Saturday, December 8, 2012

No Christmas for you!


Remember how I said my family growing up was too conservative theologically for even the conservative churches we went to and how our denomination was the "1700s"?  Don't worry if you don't, it was way back in my first post, but this time of year always reminds of exactly how this was true.

We never celebrated Christmas.

Wait..... what?!  Yep, you heard right - as a family, we never celebrated Christmas.  We never got presents from our parents.  We never had a Christmas tree.  We never had decorations.  We never made special food.  We never sang Christmas carols.  We never went to a Christmas Eve service.  My dad's family were all normal and we at least went to the family get-together every year and got presents from our aunts and uncles.  But to celebrate it ourselves and have our own family traditions?  Not a prayer of a chance.

And here's why.

My parents, like I said, essentially lived in the mindset and doctrines of the Protestant Reformation through the era of the Puritans.  One of the mainstays of the doctrines of this set was that of what is called the Regulative Principle.  The regulative principle states that what is not explicitly commanded in the Bible to do/observe is by default forbidden.  Not 'left up to personal judgement'.... forbidden.  And since nowhere in the New Testament are we instructed to observe Jesus' birth, Christmas is wrong.

Yep, you heard right.  We were brought up being taught that Christmas is wrong.
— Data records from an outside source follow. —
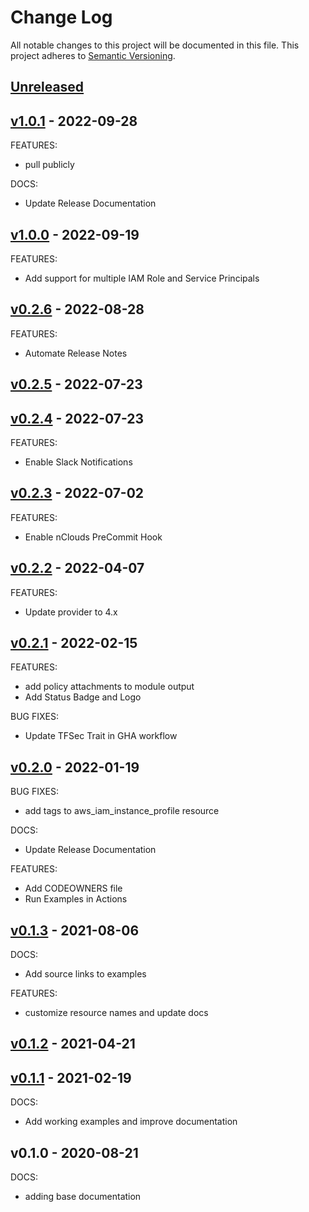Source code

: # Change Log

All notable changes to this project will be documented in this file.
This project adheres to [Semantic Versioning](http://semver.org/).

<a name="unreleased"></a>
## [Unreleased]



<a name="v1.0.1"></a>
## [v1.0.1] - 2022-09-28
FEATURES:
- pull publicly

DOCS:
- Update Release Documentation


<a name="v1.0.0"></a>
## [v1.0.0] - 2022-09-19
FEATURES:
- Add support for multiple IAM Role and Service Principals


<a name="v0.2.6"></a>
## [v0.2.6] - 2022-08-28
FEATURES:
- Automate Release Notes


<a name="v0.2.5"></a>
## [v0.2.5] - 2022-07-23



<a name="v0.2.4"></a>
## [v0.2.4] - 2022-07-23
FEATURES:
- Enable Slack Notifications


<a name="v0.2.3"></a>
## [v0.2.3] - 2022-07-02
FEATURES:
- Enable nClouds PreCommit Hook


<a name="v0.2.2"></a>
## [v0.2.2] - 2022-04-07
FEATURES:
- Update provider to 4.x


<a name="v0.2.1"></a>
## [v0.2.1] - 2022-02-15
FEATURES:
- add policy attachments to module output
- Add Status Badge and Logo

BUG FIXES:
- Update TFSec Trait in GHA workflow


<a name="v0.2.0"></a>
## [v0.2.0] - 2022-01-19
BUG FIXES:
- add tags to aws_iam_instance_profile resource

DOCS:
- Update Release Documentation

FEATURES:
- Add CODEOWNERS file
- Run Examples in Actions


<a name="v0.1.3"></a>
## [v0.1.3] - 2021-08-06
DOCS:
- Add source links to examples

FEATURES:
- customize resource names and update docs


<a name="v0.1.2"></a>
## [v0.1.2] - 2021-04-21



<a name="v0.1.1"></a>
## [v0.1.1] - 2021-02-19
DOCS:
- Add working examples and improve documentation


<a name="v0.1.0"></a>
## v0.1.0 - 2020-08-21
DOCS:
- adding base documentation


[Unreleased]: https://github.com/nclouds/terraform-aws-iam-role/compare/v1.0.1...HEAD
[v1.0.1]: https://github.com/nclouds/terraform-aws-iam-role/compare/v1.0.0...v1.0.1
[v1.0.0]: https://github.com/nclouds/terraform-aws-iam-role/compare/v0.2.6...v1.0.0
[v0.2.6]: https://github.com/nclouds/terraform-aws-iam-role/compare/v0.2.5...v0.2.6
[v0.2.5]: https://github.com/nclouds/terraform-aws-iam-role/compare/v0.2.4...v0.2.5
[v0.2.4]: https://github.com/nclouds/terraform-aws-iam-role/compare/v0.2.3...v0.2.4
[v0.2.3]: https://github.com/nclouds/terraform-aws-iam-role/compare/v0.2.2...v0.2.3
[v0.2.2]: https://github.com/nclouds/terraform-aws-iam-role/compare/v0.2.1...v0.2.2
[v0.2.1]: https://github.com/nclouds/terraform-aws-iam-role/compare/v0.2.0...v0.2.1
[v0.2.0]: https://github.com/nclouds/terraform-aws-iam-role/compare/v0.1.3...v0.2.0
[v0.1.3]: https://github.com/nclouds/terraform-aws-iam-role/compare/v0.1.2...v0.1.3
[v0.1.2]: https://github.com/nclouds/terraform-aws-iam-role/compare/v0.1.1...v0.1.2
[v0.1.1]: https://github.com/nclouds/terraform-aws-iam-role/compare/v0.1.0...v0.1.1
When I got married, I finally had the chance to do Christmas-y things with someone else for the first time.  It was the first time I'd ever gotten a stocking, the first time I'd properly strung and decorated a Christmas tree with Christmas music playing.  I suppose I could have before - I was working and paying rent to my parents and wouldn't have gotten in trouble, but to me it wasn't worth the constant looks and sideways comments I knew I'd get.  Besides, that first Christmas I was truly self-sufficient, I was completely distracted by having gone on my first date ever with who turned out to be my husband (yes, seven years later and I still can't believe it!), and had thoroughly enjoyed being utterly rebellious and simply announcing that I was going out with a guy from work :D

But anyway, I'll never get back the opportunity to experience Christmas as a kid.  Beyond the materialistic reasons all kids like Christmas, I know I would have loved going to a Christmas Eve candlelight service filled with music and singing, and just getting to enjoy the whole thing instead of knowing that we were beyond different even in the conservative church we went to and looking wistfully at my violin teacher's huge and heavily decorated tree she had every year and all the lights in the rest of the neighborhood and thinking deep down that whole world couldn't possibly be wrong about Christmas.

And so I specifically want to make Christmas special for my kids.  Once again give my baby girl and any future siblings she might have something I never got.  Give them joy and happiness, not teach them to bemoan the secularization and backsliding of the church.  What sort of parents lay that on their children about Christmas?!  No.  We will have stockings, and ripped wrapping paper all over the living room, and delicious food, and buy toys for the Marines' Toys for Tots, adopt a family for our local Angel Tree, go to our candlelight service at church and sing Christmas carols.  And I will enjoy every minute of it more than they, or even my husband (although he has a pretty good idea), will ever know.